Next we will introduce the arithmetic operations addition, subtraction, multiplication and division. The standard arithmetic precedence apply. For a detailed description of these operations, see Chapter 5.

short x,y,z; /* Three variables */
void Example(void){
   x=1; y=2;   /* set the values of x and y */
   z = x+4*y;  /* arithmetic operation */  
   x++;        /* same as x=x+1;   */   
   y--;        /* same as y=y-1;   */   
   x = y<<2;   /* left shift same as x=4*y;   */    
   z = y>>2;   /* right shift same as x=y/4;  */    
   y += 2;     /* same as y=y+2;   */   
}

Next we will introduce a simple conditional control structure. Assume PORTB is configured as an output port, and PORTE as an input port. For more information on input/output ports see chapter 3 of Embedded Microcomputer Systems: Real Time Interfacing by Jonathan W. Valvano, Brooks/Cole Publishing Co., 1999. The expression PORTE&0x04 will return 0 if PORTE bit 2 is 0 and will return a 4 if PORTE bit 2 is 1. The expression (PORTE&0x04)==0 will return TRUE if PORTE bit 2 is 0 and will return a FALSE if PORTE bit 2 is 1. The statement immediately following the if will be executed if the condition is TRUE. The else statement is optional.

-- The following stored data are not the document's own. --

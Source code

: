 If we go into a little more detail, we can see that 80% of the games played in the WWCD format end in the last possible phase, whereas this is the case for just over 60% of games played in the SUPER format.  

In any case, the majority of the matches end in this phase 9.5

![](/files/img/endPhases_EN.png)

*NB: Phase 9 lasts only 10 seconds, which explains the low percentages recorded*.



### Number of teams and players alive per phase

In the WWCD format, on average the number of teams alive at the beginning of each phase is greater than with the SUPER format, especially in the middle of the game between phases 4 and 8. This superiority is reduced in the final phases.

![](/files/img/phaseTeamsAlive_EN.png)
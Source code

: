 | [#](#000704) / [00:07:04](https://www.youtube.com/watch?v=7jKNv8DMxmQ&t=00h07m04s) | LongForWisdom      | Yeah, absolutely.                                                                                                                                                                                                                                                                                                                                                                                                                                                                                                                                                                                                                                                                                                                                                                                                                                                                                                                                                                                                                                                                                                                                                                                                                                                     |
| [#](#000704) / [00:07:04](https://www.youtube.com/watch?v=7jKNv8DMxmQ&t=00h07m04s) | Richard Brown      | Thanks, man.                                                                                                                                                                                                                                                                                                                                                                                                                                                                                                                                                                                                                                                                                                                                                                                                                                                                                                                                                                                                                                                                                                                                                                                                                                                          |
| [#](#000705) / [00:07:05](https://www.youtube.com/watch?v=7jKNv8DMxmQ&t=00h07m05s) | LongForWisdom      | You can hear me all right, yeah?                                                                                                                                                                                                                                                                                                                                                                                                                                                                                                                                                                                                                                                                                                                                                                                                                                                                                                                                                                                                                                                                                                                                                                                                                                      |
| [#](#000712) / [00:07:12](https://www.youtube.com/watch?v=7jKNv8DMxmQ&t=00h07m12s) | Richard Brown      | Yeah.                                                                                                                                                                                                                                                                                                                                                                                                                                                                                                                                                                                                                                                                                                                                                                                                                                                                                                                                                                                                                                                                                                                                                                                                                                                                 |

#define PORTB *(unsigned char volatile *)(0x0001)
#define PORTE *(unsigned char volatile *)(0x0008)
void Example(void){
  if((PORTE&0x04)==0){ /* test bit 2 of PORTE */
    PORTB = 0;       /* if PORTE bit 2 is 0, then make PORTB=0 */  
  }else{
    PORTB = 100;     /* if PORTE bit 0 is not 0, then make PORTB=100 */
  }
}

In the next example lets assume that PORTA bit 3 is configured as an output pin on the 6812. Like the if statement, the while statement has a conditional test (i.e., returns a TRUE/FALSE). The statement immediately following the while will be executed over and over until the conditional test becomes FALSE.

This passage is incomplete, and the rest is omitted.